Quote the data exactly, first line to the line containing "<li>MySQL</li>", with no pictures.

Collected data
++++

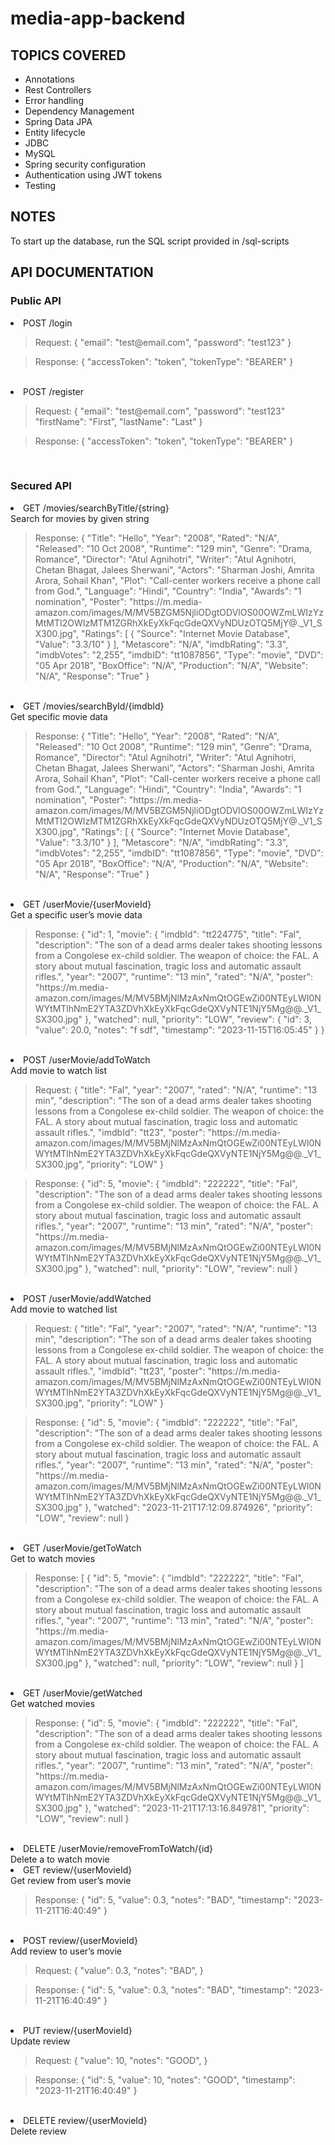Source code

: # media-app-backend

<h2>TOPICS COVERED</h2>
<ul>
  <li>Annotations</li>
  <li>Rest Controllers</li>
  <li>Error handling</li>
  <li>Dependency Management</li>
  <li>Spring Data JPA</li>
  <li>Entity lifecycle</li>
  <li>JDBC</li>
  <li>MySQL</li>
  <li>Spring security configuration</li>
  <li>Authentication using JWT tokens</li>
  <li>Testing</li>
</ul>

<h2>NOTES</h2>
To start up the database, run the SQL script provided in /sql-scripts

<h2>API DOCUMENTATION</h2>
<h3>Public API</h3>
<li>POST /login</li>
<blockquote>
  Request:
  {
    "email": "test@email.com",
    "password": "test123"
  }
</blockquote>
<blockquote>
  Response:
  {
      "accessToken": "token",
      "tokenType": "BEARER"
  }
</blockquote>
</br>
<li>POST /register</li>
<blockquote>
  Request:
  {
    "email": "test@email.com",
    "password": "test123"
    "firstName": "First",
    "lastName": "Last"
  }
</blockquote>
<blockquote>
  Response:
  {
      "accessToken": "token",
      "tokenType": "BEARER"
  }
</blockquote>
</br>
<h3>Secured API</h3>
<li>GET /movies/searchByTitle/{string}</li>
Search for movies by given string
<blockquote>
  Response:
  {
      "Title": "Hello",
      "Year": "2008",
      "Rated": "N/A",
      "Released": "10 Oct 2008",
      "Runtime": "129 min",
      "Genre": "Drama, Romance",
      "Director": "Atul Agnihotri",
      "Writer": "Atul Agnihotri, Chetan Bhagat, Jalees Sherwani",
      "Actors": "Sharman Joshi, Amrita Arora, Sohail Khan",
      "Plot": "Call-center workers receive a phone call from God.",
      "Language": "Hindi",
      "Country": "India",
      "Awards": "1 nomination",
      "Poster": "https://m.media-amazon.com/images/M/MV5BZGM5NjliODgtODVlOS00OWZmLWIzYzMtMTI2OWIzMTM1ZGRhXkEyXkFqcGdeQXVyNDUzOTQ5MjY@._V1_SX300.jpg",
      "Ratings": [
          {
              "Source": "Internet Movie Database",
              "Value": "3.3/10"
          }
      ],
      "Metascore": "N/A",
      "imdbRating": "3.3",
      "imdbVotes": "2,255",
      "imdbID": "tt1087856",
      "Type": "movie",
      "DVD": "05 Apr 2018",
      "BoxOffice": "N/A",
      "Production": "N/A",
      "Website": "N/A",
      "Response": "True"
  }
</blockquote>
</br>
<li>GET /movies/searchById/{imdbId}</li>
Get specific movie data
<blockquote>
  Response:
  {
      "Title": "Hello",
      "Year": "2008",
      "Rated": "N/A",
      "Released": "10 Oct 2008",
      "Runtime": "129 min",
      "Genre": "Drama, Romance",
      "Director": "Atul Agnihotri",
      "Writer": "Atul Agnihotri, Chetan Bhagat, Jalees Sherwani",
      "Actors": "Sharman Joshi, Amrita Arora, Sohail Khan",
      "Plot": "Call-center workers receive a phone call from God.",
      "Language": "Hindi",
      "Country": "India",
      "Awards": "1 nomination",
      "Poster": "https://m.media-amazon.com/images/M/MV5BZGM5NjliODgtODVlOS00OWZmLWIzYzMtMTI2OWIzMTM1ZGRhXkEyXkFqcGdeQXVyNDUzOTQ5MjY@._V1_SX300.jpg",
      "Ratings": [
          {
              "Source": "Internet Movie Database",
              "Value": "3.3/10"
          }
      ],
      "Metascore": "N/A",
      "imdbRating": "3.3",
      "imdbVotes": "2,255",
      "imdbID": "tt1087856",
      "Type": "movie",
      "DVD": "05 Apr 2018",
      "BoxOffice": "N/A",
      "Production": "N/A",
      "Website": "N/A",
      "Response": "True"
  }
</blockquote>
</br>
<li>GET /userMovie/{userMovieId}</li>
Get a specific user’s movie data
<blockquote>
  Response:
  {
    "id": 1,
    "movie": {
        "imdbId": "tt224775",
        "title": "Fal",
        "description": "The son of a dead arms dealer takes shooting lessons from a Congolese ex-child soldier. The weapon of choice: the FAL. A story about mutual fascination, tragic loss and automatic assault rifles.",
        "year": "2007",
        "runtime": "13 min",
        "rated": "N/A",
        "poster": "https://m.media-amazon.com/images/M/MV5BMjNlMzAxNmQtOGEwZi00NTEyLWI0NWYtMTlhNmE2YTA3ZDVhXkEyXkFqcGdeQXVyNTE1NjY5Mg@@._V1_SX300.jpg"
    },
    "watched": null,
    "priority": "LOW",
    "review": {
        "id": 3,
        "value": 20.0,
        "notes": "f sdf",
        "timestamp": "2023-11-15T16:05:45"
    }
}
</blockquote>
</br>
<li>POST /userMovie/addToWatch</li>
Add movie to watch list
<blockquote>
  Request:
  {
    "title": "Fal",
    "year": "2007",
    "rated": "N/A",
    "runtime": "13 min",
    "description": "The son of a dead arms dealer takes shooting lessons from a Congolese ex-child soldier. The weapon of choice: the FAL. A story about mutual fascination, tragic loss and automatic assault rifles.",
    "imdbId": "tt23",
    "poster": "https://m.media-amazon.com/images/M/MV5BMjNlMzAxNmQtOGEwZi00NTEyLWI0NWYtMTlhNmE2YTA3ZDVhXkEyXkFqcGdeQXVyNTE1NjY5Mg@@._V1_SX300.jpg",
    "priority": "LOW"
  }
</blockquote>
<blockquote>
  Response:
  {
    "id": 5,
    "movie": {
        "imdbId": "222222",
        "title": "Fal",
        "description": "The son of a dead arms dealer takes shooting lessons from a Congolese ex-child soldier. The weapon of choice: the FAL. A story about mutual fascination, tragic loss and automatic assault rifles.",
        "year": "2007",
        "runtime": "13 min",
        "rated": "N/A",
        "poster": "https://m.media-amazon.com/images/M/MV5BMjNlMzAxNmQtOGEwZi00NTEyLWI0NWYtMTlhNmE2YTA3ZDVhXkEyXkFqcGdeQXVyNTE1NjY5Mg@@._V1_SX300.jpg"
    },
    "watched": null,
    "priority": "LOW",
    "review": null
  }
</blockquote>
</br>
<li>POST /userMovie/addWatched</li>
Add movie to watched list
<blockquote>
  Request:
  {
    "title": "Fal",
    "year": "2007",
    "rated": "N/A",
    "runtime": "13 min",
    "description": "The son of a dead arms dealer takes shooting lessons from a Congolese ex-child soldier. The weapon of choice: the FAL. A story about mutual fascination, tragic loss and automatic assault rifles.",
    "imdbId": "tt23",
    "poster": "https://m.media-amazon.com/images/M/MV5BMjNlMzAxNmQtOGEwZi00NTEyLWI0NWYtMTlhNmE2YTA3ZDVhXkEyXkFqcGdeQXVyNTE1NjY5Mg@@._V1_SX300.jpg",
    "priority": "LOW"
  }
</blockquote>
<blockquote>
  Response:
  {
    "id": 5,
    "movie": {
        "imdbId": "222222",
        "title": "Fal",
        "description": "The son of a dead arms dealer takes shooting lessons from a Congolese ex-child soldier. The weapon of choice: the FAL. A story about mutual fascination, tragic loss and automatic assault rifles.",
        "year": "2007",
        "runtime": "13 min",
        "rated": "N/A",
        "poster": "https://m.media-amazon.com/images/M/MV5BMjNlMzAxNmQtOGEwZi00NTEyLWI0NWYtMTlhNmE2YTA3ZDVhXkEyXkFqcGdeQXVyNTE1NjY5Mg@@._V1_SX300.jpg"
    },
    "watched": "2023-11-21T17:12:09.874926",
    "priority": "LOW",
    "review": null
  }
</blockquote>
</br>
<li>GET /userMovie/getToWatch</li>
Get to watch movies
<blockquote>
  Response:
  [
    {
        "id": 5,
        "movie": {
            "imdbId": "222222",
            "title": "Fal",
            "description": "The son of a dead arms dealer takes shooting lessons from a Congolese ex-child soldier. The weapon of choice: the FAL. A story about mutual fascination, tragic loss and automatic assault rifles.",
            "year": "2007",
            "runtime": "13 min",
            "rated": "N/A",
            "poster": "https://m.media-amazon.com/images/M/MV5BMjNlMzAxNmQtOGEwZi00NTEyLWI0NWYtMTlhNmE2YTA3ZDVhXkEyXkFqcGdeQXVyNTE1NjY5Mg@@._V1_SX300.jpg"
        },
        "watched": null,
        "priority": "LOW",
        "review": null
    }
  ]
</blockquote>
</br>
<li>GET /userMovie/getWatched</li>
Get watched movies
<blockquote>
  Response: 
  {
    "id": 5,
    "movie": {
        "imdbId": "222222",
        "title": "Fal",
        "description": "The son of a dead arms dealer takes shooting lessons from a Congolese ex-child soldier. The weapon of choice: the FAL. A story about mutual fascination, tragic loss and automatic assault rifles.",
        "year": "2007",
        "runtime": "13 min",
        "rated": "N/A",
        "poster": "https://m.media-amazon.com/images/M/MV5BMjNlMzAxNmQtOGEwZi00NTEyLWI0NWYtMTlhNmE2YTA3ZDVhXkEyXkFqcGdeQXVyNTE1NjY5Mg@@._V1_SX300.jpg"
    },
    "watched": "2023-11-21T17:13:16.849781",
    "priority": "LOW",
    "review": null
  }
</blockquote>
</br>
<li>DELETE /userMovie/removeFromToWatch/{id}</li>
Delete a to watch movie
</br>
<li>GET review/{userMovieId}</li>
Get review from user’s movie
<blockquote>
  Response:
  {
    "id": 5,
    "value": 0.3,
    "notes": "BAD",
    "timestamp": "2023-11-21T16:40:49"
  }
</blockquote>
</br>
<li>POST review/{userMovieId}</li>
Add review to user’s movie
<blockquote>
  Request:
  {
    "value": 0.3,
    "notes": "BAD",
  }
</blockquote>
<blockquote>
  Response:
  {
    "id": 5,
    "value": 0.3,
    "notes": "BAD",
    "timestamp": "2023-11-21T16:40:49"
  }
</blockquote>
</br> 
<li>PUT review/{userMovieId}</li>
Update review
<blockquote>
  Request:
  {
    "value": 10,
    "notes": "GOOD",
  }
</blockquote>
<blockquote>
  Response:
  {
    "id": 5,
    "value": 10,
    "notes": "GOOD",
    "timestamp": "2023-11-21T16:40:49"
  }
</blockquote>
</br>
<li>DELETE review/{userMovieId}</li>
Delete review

++++

RESULT BELOW:
Source code

: # media-app-backend

<h2>TOPICS COVERED</h2>
<ul>
  <li>Annotations</li>
  <li>Rest Controllers</li>
  <li>Error handling</li>
  <li>Dependency Management</li>
  <li>Spring Data JPA</li>
  <li>Entity lifecycle</li>
  <li>JDBC</li>
  <li>MySQL</li>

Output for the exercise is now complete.